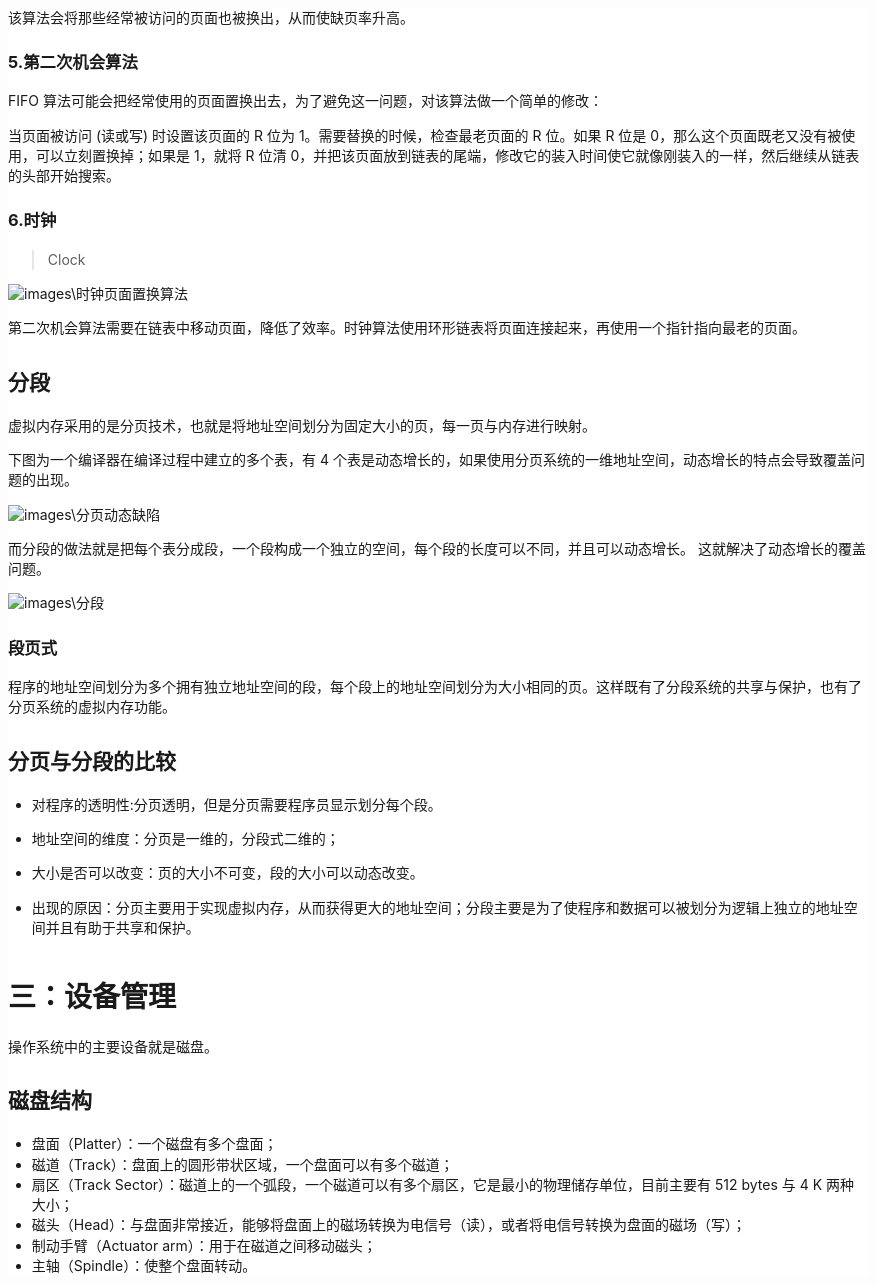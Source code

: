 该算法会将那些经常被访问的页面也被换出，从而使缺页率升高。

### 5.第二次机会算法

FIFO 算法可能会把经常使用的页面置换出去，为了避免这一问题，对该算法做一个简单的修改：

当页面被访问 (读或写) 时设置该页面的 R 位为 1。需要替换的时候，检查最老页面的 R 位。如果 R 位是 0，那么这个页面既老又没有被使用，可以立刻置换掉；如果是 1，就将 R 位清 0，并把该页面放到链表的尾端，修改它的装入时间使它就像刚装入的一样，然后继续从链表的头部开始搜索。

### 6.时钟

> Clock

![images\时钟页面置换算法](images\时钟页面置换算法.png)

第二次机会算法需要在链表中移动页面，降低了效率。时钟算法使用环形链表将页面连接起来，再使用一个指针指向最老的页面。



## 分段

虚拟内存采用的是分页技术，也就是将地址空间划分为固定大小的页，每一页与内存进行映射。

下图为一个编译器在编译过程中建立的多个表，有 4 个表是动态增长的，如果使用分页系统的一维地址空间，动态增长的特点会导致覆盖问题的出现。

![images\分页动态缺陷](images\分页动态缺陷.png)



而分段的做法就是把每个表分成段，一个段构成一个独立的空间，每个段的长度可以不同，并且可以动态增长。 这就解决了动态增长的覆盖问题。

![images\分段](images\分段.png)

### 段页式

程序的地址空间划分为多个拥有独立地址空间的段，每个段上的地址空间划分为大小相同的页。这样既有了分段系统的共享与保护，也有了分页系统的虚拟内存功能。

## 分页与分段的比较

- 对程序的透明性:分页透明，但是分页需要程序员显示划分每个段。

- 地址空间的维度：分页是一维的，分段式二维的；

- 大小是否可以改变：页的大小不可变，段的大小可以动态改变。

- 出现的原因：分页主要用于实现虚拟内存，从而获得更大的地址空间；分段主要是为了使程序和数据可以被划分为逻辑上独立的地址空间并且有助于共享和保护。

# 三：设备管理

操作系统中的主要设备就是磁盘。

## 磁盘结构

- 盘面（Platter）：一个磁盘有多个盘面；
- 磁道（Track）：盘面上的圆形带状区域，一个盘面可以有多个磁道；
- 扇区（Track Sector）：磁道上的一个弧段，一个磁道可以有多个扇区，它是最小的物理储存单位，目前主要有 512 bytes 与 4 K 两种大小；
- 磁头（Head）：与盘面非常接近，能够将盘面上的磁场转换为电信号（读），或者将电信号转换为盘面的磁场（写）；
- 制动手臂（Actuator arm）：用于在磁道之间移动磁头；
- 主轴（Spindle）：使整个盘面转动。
--
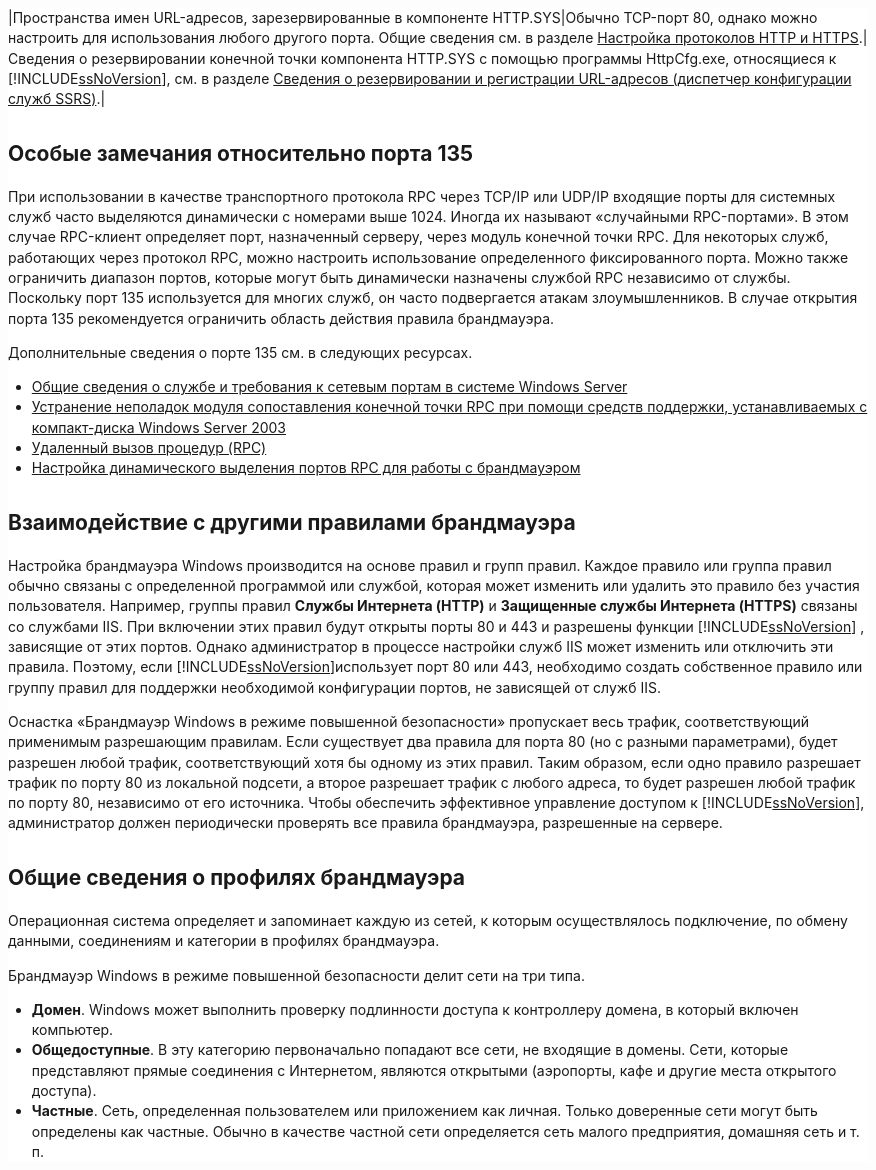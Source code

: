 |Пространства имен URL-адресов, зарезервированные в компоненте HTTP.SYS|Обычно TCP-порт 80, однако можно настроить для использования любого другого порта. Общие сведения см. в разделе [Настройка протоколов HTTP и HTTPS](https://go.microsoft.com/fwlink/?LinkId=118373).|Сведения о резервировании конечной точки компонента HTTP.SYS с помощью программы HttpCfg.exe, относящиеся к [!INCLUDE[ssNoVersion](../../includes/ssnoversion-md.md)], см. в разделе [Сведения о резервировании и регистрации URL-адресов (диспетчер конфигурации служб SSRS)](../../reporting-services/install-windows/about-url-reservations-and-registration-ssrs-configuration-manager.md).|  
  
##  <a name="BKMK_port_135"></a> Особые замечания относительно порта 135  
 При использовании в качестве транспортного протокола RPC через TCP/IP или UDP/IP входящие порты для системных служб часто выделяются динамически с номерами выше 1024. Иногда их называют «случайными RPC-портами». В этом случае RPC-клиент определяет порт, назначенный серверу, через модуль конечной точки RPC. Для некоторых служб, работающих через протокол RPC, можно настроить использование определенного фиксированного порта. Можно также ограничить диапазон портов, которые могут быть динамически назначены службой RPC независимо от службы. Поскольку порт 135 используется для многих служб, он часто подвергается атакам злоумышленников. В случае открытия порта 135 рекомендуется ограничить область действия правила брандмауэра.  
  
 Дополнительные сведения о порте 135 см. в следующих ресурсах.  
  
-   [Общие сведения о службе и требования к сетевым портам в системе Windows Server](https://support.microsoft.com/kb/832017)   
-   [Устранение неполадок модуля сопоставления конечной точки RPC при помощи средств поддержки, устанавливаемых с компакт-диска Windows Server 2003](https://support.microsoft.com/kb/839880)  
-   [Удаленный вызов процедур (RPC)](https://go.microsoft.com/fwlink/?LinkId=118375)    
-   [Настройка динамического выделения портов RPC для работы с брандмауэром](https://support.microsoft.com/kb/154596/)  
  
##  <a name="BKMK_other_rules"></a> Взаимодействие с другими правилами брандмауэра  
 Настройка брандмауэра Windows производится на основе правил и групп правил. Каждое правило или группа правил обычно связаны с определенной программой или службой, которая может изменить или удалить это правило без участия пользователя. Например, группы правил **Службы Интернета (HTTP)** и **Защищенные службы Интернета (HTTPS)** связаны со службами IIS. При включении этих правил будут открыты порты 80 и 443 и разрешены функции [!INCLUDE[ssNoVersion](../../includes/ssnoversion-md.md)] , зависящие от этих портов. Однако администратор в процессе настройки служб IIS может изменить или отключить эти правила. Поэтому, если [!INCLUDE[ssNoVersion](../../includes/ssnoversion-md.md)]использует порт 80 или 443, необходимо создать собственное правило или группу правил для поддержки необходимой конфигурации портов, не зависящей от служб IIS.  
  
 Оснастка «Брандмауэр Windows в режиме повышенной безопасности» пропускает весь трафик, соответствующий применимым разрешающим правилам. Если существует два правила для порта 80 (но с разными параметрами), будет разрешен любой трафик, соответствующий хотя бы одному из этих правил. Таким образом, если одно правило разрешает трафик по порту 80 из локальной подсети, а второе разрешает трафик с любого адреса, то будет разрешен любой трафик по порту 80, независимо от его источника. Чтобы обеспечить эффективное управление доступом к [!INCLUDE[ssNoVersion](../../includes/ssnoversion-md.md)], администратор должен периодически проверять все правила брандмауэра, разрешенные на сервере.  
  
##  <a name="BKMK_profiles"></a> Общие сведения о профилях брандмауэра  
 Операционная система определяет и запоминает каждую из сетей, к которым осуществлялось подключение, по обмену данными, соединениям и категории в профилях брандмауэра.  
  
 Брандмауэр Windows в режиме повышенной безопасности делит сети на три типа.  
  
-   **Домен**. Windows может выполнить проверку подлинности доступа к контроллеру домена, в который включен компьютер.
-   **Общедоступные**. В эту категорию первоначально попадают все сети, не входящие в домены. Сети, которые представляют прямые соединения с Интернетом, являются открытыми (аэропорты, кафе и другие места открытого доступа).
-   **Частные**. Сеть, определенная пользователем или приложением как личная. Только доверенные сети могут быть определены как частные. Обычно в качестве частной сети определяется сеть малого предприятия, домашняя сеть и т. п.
---
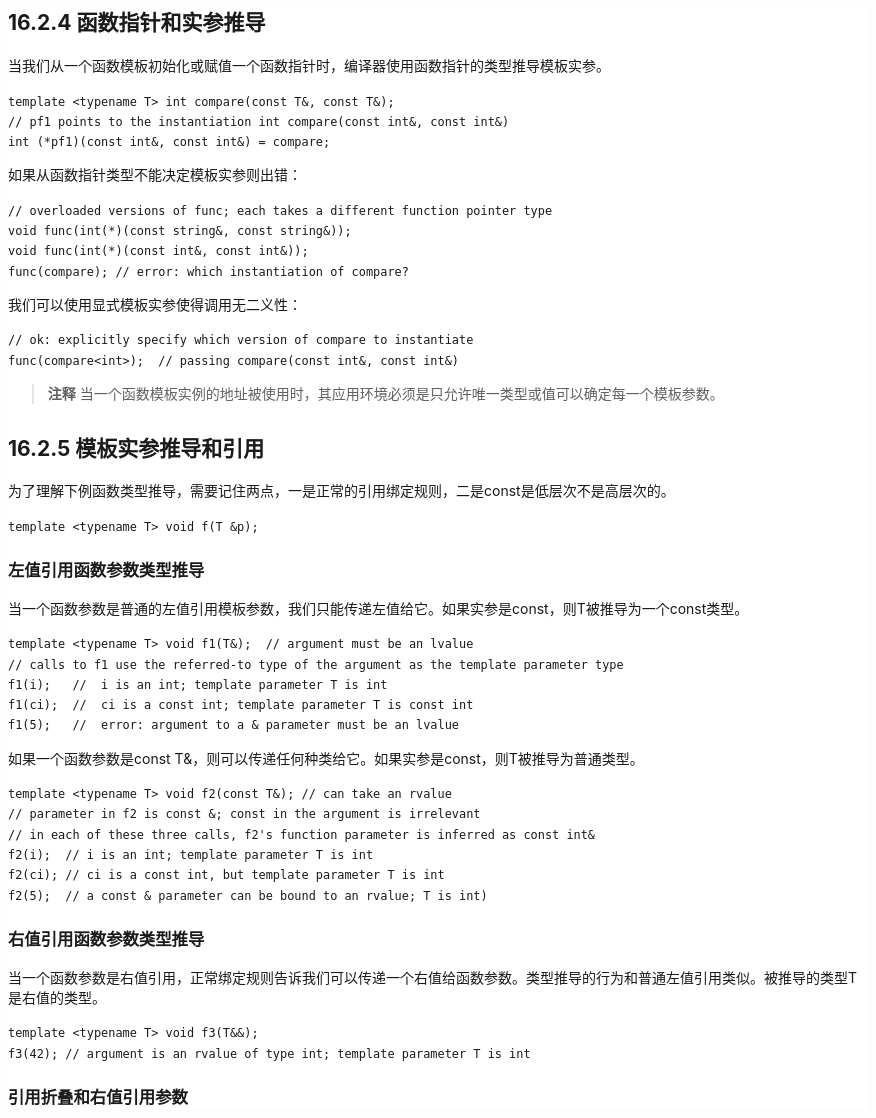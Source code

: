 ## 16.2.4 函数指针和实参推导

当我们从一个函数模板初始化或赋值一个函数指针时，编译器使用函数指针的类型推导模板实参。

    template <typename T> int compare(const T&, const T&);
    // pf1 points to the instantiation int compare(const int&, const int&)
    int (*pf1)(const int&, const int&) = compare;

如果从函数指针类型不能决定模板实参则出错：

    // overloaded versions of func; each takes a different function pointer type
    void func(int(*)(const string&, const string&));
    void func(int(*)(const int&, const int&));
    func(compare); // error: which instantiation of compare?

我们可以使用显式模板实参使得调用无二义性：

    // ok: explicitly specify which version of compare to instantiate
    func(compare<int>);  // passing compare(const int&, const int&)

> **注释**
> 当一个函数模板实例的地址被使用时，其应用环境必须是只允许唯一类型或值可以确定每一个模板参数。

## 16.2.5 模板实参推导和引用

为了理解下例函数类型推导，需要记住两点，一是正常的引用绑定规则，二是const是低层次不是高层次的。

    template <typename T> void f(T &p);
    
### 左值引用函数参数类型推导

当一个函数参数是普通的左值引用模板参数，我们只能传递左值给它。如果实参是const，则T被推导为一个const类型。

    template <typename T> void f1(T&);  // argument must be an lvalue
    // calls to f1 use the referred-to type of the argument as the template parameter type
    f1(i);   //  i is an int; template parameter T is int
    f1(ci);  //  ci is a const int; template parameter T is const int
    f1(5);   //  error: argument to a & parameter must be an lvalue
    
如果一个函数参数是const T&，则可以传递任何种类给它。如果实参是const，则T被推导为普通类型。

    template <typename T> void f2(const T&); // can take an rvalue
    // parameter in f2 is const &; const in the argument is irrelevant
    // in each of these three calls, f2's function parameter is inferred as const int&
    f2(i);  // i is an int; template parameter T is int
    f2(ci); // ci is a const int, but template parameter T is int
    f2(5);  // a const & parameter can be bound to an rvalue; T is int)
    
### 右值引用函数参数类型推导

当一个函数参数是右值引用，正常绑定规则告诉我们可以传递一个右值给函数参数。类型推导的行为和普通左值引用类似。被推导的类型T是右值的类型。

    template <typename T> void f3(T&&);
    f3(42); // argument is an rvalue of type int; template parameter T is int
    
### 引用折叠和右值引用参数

▶ **Description of the task**: List each line in the listing that contains the string "images".

▶ **Response area**:
![images\时钟页面置换算法](images\时钟页面置换算法.png)
![images\分页动态缺陷](images\分页动态缺陷.png)
![images\分段](images\分段.png)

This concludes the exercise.